====== Exercise material

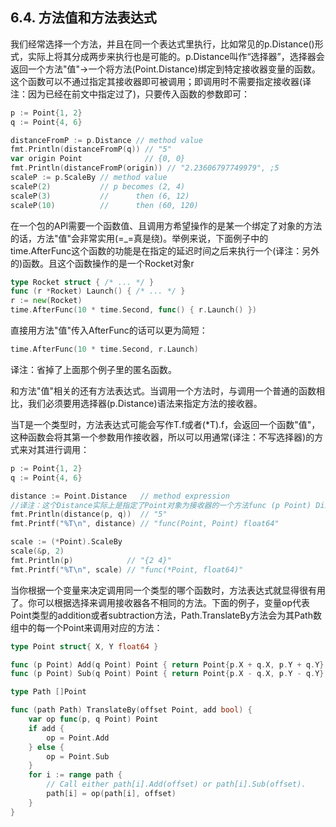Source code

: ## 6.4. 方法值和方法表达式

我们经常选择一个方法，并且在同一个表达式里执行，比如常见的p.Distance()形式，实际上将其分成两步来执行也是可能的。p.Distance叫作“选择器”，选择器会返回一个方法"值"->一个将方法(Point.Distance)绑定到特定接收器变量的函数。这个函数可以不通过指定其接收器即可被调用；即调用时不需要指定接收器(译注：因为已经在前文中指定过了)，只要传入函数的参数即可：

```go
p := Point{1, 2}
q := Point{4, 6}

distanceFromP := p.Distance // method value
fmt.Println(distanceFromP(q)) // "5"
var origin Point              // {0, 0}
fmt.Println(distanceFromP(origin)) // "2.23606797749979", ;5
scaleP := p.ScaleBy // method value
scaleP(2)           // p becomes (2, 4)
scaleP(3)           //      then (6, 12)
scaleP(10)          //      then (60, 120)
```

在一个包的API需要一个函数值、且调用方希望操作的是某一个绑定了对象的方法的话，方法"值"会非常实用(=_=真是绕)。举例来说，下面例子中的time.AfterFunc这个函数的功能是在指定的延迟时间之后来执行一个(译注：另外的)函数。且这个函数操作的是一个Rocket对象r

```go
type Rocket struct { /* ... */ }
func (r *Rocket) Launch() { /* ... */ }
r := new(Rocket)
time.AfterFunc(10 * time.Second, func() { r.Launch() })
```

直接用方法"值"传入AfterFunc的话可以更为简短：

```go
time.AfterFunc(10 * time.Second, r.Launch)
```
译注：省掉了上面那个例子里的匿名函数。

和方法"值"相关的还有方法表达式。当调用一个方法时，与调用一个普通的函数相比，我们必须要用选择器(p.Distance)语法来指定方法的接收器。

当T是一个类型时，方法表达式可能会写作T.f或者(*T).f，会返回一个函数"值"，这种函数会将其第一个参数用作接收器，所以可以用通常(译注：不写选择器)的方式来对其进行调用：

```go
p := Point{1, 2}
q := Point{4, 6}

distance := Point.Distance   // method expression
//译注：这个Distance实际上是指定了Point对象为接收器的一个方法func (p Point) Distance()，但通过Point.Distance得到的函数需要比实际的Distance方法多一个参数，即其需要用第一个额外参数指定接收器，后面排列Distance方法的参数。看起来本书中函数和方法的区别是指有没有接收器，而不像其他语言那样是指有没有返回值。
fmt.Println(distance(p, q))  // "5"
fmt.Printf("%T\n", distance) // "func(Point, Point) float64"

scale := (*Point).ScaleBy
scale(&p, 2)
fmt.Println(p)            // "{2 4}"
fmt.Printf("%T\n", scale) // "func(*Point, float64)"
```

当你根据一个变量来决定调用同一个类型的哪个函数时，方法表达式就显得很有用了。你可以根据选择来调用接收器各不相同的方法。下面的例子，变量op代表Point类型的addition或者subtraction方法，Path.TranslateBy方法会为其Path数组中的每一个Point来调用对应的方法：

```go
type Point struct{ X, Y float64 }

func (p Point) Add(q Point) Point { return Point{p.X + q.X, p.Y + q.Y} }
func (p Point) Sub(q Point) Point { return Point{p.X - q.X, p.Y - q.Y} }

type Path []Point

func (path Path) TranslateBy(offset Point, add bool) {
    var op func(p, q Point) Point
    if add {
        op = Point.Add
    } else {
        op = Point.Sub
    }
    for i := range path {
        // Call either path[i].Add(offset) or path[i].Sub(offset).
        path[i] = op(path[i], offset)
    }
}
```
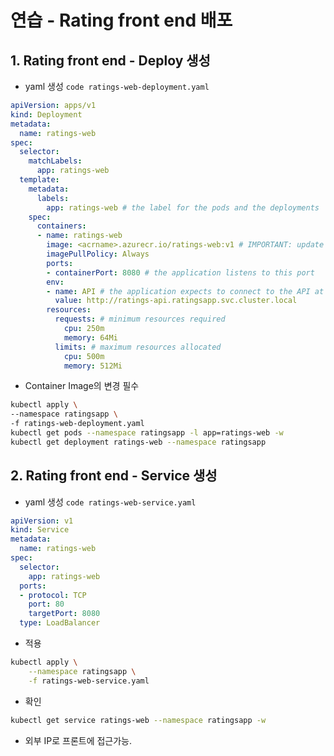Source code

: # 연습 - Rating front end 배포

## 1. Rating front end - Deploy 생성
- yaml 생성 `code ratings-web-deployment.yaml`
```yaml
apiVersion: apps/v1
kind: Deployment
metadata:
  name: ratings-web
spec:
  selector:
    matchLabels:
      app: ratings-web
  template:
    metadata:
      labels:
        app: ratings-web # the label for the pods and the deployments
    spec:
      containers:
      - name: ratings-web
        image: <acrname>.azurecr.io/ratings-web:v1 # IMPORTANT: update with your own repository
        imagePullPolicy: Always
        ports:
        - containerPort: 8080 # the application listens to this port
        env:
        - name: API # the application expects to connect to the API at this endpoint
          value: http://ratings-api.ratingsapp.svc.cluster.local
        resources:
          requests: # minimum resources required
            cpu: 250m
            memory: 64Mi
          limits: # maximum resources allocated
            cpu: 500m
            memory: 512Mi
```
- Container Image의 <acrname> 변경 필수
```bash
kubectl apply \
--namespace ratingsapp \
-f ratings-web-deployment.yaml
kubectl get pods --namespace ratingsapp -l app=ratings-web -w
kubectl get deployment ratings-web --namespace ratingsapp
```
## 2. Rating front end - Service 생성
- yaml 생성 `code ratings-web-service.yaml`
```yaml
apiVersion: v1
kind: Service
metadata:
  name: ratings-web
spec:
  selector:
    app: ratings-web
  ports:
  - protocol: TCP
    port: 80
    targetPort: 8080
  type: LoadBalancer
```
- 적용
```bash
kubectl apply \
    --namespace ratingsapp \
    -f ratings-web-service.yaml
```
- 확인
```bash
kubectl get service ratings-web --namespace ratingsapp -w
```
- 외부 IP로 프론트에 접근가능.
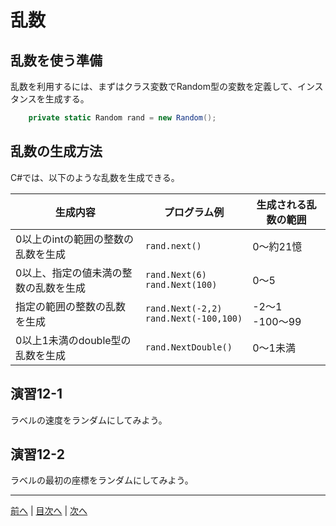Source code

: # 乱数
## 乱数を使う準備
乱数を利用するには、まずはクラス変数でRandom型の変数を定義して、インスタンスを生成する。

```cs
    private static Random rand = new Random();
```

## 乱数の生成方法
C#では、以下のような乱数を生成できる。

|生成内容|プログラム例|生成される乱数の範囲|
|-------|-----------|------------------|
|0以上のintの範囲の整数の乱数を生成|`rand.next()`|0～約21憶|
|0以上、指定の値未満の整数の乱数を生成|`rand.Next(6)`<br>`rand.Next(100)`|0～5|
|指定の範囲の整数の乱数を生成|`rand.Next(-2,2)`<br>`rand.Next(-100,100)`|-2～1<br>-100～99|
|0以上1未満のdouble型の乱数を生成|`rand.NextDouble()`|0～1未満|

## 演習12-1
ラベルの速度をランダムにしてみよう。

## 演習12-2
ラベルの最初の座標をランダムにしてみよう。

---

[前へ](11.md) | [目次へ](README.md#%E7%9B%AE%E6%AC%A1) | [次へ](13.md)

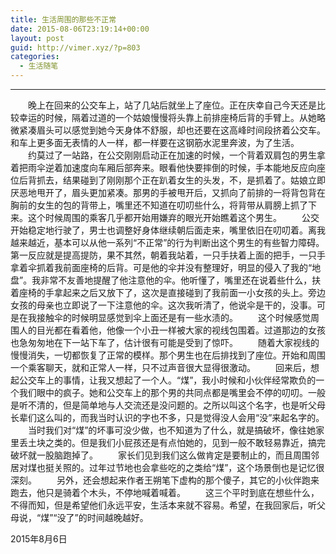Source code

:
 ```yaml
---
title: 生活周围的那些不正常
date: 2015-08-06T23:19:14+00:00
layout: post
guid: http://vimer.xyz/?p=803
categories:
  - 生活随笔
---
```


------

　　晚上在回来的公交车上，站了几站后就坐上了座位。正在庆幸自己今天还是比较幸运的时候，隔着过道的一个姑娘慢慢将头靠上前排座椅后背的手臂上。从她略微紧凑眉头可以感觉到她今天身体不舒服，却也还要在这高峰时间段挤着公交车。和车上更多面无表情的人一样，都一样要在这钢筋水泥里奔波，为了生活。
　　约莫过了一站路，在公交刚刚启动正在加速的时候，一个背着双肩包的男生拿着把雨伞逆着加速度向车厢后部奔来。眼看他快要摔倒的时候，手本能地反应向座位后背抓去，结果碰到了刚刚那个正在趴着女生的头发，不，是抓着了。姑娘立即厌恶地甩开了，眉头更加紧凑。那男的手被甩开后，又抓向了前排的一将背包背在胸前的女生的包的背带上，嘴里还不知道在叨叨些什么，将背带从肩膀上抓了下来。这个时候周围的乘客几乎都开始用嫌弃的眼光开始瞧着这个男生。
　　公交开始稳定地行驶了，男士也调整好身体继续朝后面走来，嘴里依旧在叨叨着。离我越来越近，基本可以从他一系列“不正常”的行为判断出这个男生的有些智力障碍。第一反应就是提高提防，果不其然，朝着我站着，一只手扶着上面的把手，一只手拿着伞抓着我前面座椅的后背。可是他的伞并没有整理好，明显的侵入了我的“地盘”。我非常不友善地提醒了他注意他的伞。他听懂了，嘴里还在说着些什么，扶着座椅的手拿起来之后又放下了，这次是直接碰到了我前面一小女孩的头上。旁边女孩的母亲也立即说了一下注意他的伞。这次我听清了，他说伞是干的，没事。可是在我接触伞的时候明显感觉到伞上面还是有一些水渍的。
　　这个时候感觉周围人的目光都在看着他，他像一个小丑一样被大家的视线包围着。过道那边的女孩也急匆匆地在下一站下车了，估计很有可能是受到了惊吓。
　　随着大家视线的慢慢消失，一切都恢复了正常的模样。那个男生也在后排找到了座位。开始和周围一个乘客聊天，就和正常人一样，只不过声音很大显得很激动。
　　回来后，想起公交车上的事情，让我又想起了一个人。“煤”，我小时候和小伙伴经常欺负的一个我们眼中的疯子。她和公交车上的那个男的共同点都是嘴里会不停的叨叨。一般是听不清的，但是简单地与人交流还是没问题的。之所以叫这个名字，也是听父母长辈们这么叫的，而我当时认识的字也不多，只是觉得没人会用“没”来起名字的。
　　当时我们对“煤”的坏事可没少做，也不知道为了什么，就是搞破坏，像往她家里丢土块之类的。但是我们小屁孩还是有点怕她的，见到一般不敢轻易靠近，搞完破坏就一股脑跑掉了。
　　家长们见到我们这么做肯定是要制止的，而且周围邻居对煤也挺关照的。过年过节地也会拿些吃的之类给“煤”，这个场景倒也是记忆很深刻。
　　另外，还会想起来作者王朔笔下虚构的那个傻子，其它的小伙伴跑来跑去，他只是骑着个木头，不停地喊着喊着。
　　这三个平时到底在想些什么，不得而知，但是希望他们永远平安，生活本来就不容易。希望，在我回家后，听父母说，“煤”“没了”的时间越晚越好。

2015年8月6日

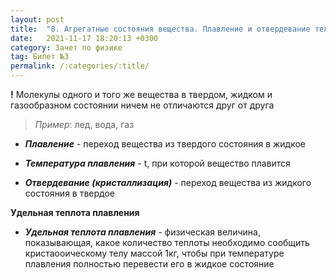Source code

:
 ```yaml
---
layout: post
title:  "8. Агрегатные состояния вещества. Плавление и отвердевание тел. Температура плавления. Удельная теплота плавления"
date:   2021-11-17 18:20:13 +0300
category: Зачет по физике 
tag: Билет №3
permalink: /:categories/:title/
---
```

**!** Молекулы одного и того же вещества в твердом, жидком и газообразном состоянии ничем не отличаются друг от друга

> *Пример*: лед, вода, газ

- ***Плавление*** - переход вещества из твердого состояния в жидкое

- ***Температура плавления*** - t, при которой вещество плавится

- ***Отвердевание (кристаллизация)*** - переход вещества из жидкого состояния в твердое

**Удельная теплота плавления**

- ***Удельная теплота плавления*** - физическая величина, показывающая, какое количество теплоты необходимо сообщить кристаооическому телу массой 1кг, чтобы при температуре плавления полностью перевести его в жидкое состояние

============

*Task directions*. Look through the records and copy down every line that holds "Printf".

*Expected answer*.
fmt.Printf("%T\n", distance) // "func(Point, Point) float64"
fmt.Printf("%T\n", scale) // "func(*Point, float64)"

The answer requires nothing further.